■ **Brief**: Repeat every entry in the listing below, exactly.

________________________________________

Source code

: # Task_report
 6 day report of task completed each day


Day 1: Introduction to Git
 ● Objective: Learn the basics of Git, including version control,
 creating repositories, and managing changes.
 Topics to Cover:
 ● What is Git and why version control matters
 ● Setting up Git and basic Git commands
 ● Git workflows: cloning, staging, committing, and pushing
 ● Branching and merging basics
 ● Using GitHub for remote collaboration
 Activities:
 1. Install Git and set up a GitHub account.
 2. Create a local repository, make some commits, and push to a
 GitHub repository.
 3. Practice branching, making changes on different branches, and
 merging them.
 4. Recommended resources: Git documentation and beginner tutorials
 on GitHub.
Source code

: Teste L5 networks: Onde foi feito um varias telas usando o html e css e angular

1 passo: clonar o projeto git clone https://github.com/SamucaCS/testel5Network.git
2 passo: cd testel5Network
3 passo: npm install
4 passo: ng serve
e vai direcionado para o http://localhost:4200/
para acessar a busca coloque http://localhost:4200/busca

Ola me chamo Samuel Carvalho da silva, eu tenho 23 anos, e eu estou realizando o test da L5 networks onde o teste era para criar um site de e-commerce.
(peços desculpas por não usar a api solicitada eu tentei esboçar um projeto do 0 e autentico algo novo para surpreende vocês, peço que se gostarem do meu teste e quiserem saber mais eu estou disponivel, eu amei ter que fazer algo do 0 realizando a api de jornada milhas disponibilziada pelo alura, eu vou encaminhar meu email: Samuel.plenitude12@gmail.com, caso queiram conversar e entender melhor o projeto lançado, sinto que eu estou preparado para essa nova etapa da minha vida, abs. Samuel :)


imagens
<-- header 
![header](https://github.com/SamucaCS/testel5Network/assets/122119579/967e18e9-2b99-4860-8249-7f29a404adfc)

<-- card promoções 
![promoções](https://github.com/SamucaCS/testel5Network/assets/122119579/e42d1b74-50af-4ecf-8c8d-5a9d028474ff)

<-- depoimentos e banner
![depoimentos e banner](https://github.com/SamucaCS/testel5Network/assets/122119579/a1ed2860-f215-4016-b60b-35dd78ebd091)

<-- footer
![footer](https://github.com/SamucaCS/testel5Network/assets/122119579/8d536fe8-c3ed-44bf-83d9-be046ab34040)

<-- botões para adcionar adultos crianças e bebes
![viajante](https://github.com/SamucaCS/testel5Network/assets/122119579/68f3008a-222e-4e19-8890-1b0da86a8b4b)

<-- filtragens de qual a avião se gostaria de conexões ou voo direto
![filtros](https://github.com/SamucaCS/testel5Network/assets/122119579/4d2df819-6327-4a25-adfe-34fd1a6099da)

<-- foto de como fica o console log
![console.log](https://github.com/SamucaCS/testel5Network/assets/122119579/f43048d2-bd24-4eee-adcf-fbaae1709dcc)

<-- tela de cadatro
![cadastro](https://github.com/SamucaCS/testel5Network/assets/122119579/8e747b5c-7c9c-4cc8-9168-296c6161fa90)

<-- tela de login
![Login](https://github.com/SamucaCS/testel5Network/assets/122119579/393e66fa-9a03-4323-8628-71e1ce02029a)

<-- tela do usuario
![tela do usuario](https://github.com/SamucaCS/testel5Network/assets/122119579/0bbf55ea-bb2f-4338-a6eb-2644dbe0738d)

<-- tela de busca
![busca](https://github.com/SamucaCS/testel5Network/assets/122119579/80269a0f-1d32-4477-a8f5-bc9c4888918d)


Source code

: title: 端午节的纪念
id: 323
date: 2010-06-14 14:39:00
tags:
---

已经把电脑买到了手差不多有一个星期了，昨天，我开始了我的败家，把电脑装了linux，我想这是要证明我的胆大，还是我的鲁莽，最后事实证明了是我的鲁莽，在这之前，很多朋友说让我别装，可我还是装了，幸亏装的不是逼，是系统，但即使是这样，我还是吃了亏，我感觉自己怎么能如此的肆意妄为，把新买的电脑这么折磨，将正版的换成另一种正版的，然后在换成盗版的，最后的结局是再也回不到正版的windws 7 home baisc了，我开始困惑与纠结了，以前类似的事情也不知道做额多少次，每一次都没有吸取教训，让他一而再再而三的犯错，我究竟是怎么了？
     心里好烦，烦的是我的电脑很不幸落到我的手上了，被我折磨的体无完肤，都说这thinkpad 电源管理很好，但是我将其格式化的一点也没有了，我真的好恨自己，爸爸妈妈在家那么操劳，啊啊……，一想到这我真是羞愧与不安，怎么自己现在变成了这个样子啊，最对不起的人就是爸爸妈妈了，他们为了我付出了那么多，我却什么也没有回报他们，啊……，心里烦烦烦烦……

________________________________________

■ **Output of the task**:
Source code

: # Task_report
 6 day report of task completed each day


Day 1: Introduction to Git
 ● Objective: Learn the basics of Git, including version control,
 creating repositories, and managing changes.
 Topics to Cover:
 ● What is Git and why version control matters
 ● Setting up Git and basic Git commands
 ● Git workflows: cloning, staging, committing, and pushing
 ● Branching and merging basics
 ● Using GitHub for remote collaboration
 Activities:
 1. Install Git and set up a GitHub account.
 2. Create a local repository, make some commits, and push to a
 GitHub repository.
 3. Practice branching, making changes on different branches, and
 merging them.
 4. Recommended resources: Git documentation and beginner tutorials
 on GitHub.
Source code

: Teste L5 networks: Onde foi feito um varias telas usando o html e css e angular

1 passo: clonar o projeto git clone https://github.com/SamucaCS/testel5Network.git
2 passo: cd testel5Network
3 passo: npm install
4 passo: ng serve
e vai direcionado para o http://localhost:4200/
para acessar a busca coloque http://localhost:4200/busca

Ola me chamo Samuel Carvalho da silva, eu tenho 23 anos, e eu estou realizando o test da L5 networks onde o teste era para criar um site de e-commerce.
(peços desculpas por não usar a api solicitada eu tentei esboçar um projeto do 0 e autentico algo novo para surpreende vocês, peço que se gostarem do meu teste e quiserem saber mais eu estou disponivel, eu amei ter que fazer algo do 0 realizando a api de jornada milhas disponibilziada pelo alura, eu vou encaminhar meu email: Samuel.plenitude12@gmail.com, caso queiram conversar e entender melhor o projeto lançado, sinto que eu estou preparado para essa nova etapa da minha vida, abs. Samuel :)


imagens
<-- header 
![header](https://github.com/SamucaCS/testel5Network/assets/122119579/967e18e9-2b99-4860-8249-7f29a404adfc)

<-- card promoções 
![promoções](https://github.com/SamucaCS/testel5Network/assets/122119579/e42d1b74-50af-4ecf-8c8d-5a9d028474ff)

<-- depoimentos e banner
![depoimentos e banner](https://github.com/SamucaCS/testel5Network/assets/122119579/a1ed2860-f215-4016-b60b-35dd78ebd091)

<-- footer
![footer](https://github.com/SamucaCS/testel5Network/assets/122119579/8d536fe8-c3ed-44bf-83d9-be046ab34040)

<-- botões para adcionar adultos crianças e bebes
![viajante](https://github.com/SamucaCS/testel5Network/assets/122119579/68f3008a-222e-4e19-8890-1b0da86a8b4b)

<-- filtragens de qual a avião se gostaria de conexões ou voo direto
![filtros](https://github.com/SamucaCS/testel5Network/assets/122119579/4d2df819-6327-4a25-adfe-34fd1a6099da)

<-- foto de como fica o console log
![console.log](https://github.com/SamucaCS/testel5Network/assets/122119579/f43048d2-bd24-4eee-adcf-fbaae1709dcc)

<-- tela de cadatro
![cadastro](https://github.com/SamucaCS/testel5Network/assets/122119579/8e747b5c-7c9c-4cc8-9168-296c6161fa90)

<-- tela de login
![Login](https://github.com/SamucaCS/testel5Network/assets/122119579/393e66fa-9a03-4323-8628-71e1ce02029a)

<-- tela do usuario
![tela do usuario](https://github.com/SamucaCS/testel5Network/assets/122119579/0bbf55ea-bb2f-4338-a6eb-2644dbe0738d)

<-- tela de busca
![busca](https://github.com/SamucaCS/testel5Network/assets/122119579/80269a0f-1d32-4477-a8f5-bc9c4888918d)


Source code

: title: 端午节的纪念
id: 323
date: 2010-06-14 14:39:00
tags:
---

已经把电脑买到了手差不多有一个星期了，昨天，我开始了我的败家，把电脑装了linux，我想这是要证明我的胆大，还是我的鲁莽，最后事实证明了是我的鲁莽，在这之前，很多朋友说让我别装，可我还是装了，幸亏装的不是逼，是系统，但即使是这样，我还是吃了亏，我感觉自己怎么能如此的肆意妄为，把新买的电脑这么折磨，将正版的换成另一种正版的，然后在换成盗版的，最后的结局是再也回不到正版的windws 7 home baisc了，我开始困惑与纠结了，以前类似的事情也不知道做额多少次，每一次都没有吸取教训，让他一而再再而三的犯错，我究竟是怎么了？
     心里好烦，烦的是我的电脑很不幸落到我的手上了，被我折磨的体无完肤，都说这thinkpad 电源管理很好，但是我将其格式化的一点也没有了，我真的好恨自己，爸爸妈妈在家那么操劳，啊啊……，一想到这我真是羞愧与不安，怎么自己现在变成了这个样子啊，最对不起的人就是爸爸妈妈了，他们为了我付出了那么多，我却什么也没有回报他们，啊……，心里烦烦烦烦……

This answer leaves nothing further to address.